**About this task:**
Find the lines holding the string "geometric" in the data, then copy all of them.

•••

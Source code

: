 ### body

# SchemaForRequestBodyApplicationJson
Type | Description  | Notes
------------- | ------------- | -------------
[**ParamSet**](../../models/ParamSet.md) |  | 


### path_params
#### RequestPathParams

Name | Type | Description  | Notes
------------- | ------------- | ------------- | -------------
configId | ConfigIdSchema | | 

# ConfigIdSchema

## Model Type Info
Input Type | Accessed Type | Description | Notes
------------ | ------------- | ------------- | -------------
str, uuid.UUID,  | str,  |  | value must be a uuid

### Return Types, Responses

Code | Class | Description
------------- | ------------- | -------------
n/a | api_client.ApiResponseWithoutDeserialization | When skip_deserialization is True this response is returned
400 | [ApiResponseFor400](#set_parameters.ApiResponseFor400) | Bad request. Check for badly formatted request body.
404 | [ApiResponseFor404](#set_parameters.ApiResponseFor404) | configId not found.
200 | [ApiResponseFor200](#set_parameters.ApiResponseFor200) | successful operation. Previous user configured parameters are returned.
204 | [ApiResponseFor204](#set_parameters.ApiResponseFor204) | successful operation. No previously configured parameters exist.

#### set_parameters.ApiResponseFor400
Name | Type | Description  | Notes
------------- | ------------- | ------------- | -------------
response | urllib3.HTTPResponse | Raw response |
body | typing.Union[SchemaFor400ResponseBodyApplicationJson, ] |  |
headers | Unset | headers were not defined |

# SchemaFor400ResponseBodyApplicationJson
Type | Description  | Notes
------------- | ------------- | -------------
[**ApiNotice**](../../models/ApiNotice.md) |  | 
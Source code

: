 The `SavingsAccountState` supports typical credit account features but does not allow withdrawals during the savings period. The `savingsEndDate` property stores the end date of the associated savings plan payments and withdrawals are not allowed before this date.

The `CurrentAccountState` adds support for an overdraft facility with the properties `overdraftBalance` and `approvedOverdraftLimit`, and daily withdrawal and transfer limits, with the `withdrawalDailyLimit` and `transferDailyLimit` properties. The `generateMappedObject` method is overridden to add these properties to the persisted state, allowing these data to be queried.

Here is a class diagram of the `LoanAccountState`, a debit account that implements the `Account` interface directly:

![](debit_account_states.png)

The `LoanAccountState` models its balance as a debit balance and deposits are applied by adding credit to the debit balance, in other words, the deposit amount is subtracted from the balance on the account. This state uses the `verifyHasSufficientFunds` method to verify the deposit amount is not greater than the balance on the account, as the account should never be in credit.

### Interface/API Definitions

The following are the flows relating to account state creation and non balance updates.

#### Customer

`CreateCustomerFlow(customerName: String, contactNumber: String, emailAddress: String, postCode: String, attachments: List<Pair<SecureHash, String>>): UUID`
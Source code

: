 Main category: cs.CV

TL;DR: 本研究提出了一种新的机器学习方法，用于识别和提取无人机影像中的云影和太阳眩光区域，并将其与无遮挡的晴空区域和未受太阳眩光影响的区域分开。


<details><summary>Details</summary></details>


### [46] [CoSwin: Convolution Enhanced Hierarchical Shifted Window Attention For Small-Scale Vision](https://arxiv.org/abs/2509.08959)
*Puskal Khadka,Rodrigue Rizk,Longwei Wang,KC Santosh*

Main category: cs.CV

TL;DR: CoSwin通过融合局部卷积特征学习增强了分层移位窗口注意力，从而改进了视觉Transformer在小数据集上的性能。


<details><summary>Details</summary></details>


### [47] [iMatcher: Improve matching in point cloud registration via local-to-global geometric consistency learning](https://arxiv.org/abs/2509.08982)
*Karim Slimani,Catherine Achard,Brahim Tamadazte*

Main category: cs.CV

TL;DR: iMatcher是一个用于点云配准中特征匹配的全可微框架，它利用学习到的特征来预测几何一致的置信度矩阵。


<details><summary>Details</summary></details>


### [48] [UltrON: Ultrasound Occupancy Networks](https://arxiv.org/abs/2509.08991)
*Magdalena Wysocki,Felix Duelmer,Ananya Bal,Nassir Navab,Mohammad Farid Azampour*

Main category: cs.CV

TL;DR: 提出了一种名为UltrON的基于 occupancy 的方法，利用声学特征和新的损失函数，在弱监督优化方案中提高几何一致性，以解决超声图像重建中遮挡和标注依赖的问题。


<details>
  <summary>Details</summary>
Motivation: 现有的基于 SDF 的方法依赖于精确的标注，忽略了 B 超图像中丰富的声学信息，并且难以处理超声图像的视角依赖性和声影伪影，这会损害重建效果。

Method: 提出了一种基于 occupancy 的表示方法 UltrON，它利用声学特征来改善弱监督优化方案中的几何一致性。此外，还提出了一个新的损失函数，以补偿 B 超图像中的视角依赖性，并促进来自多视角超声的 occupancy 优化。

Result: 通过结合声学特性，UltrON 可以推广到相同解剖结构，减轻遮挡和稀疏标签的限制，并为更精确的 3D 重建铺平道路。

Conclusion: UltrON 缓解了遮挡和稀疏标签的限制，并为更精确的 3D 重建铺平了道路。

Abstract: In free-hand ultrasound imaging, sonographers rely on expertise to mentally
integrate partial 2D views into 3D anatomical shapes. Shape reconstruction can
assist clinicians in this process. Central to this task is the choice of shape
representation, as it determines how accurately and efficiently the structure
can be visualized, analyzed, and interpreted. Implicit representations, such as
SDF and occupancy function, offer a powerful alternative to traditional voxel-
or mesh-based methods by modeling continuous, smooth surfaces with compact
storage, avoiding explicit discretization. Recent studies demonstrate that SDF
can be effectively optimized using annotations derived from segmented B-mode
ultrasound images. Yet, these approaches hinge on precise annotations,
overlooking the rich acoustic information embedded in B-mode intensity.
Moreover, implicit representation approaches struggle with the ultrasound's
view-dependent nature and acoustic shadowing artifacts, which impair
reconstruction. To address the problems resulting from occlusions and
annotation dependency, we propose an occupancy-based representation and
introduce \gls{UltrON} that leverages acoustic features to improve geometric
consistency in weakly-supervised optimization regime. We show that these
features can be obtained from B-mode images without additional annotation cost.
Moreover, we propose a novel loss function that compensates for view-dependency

•••

**Answer space:**
### [47] [iMatcher: Improve matching in point cloud registration via local-to-global geometric consistency learning](https://arxiv.org/abs/2509.08982)
introduce \gls{UltrON} that leverages acoustic features to improve geometric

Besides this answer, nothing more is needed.